All benefits and/or payments under this Plan shall be net of an amount sufficient to satisfy any federal, state or local withholding tax requirements and, if applicable, employment taxes (e.g., FICA).
IX. RIGHT TO MODIFY
The Company reserves the right to change this Plan in its discretion by action of the People and Compensation Committee or its delegate, or to discontinue this Plan in its discretion by action of the Board of Directors: provided, however, that following a Change in Control (as defined in the Company’s Equity and Incentive Plan) no such amendment or termination may adversely affect any benefits accrued under the Plan prior to the termination or adoption of the amendment (including without limitation, any terms, conditions or distribution alternatives applicable to such accrued benefits). In addition, for a period of two (2) years following a Change in Control, the Company shall not terminate the Plan in whole or in part or make any amendment to the Plan which in any way adversely affects or limits the terms and conditions or benefits that are available pursuant to the Plan immediately prior to the Change in Control.

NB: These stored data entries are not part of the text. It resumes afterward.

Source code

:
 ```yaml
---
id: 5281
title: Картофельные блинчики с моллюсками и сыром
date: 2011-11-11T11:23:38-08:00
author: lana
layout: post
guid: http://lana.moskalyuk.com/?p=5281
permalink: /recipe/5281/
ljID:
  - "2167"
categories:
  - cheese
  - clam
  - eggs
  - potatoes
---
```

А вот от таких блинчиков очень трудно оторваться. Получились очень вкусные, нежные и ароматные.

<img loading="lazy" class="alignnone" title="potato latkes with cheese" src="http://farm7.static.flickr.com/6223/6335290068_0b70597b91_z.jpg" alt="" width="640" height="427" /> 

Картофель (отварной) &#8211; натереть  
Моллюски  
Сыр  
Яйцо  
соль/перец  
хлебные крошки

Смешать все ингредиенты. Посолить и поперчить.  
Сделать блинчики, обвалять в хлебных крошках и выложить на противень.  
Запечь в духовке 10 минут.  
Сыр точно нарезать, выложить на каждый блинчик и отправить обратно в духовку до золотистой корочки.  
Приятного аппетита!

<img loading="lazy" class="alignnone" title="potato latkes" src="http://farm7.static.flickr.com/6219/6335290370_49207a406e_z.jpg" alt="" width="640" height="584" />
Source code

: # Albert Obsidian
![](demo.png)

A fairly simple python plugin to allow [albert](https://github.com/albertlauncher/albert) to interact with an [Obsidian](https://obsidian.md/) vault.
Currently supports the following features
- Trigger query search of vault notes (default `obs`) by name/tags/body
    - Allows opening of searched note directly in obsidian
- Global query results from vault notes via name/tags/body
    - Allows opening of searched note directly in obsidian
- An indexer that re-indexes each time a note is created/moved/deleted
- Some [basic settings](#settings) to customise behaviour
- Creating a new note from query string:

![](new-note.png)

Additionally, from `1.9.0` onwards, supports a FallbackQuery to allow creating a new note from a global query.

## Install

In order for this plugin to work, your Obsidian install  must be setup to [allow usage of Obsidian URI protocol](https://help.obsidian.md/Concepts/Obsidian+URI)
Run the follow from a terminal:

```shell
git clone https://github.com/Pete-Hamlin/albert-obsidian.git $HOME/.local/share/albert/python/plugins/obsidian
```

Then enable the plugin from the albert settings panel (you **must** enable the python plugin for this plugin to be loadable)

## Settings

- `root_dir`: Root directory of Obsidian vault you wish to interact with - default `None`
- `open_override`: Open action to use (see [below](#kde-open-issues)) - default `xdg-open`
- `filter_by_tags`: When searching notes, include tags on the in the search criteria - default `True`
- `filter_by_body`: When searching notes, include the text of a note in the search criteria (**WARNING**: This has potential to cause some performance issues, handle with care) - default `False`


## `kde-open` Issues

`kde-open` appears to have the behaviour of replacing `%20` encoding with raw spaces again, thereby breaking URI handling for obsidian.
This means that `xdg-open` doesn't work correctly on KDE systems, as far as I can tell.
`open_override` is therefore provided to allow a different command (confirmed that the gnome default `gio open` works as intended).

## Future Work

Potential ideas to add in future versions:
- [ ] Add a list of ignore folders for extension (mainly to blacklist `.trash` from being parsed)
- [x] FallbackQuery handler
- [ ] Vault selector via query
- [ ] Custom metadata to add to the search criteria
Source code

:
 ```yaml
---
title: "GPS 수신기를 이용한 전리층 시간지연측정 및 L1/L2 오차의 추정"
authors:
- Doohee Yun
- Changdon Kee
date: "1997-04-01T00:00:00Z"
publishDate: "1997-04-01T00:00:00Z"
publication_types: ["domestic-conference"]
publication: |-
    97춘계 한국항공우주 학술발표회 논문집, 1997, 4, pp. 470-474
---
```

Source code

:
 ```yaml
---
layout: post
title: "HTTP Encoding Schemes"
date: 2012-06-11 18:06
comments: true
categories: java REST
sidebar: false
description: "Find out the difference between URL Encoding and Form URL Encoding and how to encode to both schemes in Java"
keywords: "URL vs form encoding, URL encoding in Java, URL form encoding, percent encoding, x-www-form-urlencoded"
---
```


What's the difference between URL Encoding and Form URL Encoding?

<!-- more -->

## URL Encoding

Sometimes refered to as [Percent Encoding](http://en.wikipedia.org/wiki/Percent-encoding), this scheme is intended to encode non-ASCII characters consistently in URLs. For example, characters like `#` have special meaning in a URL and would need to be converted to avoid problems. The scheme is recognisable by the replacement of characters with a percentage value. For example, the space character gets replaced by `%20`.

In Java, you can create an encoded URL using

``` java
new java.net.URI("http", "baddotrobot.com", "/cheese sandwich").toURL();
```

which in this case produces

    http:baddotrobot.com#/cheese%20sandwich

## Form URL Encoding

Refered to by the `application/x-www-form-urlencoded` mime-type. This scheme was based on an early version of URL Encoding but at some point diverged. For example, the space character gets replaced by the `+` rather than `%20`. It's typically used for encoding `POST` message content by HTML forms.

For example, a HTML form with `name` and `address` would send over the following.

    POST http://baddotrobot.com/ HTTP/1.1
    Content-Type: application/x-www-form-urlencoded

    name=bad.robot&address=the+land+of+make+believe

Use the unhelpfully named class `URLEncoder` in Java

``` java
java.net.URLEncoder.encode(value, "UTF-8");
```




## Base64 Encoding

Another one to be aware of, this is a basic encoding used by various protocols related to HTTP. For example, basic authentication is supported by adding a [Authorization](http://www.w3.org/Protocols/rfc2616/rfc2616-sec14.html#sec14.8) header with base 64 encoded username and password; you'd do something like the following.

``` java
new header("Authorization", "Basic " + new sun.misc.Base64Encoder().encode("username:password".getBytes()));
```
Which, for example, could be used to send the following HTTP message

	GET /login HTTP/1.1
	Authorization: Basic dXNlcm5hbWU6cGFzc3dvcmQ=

If any provision of this Plan is or in the future becomes contrary to any applicable law, rule, regulation or order issued by competent government authority, the Company reserves the sole right to amend or discontinue this Plan in its discretion without notice.
X. NONASSIGNMENT
Except to the extent required by applicable law, no assignment or alienation of the rights and interests under this Plan will be permitted or recognized under any circumstances, nor shall such rights and interests be subject to attachment or other legal processes for debt.
XI. CLAIMS AND APPEALS PROCEDURES
The Plan Administrator shall approve or wholly or partially deny all claims for benefits under the Plan within a reasonable period of time after all required documentation has been furnished to the Plan Administrator.
If a claim is wholly or partially denied, the Plan Administrator shall provide the claimant with written notice setting forth the specific reasons for the denial, making reference to the pertinent provisions of the Plan or the Plan documents on which the denial is based; describe any additional material or information that should be received before the claim may be acted upon favorably, and explain why such material or information, if any, is needed; and inform the person making the claim of his or her right pursuant to this Section to request review of the decision by the Plan Administrator.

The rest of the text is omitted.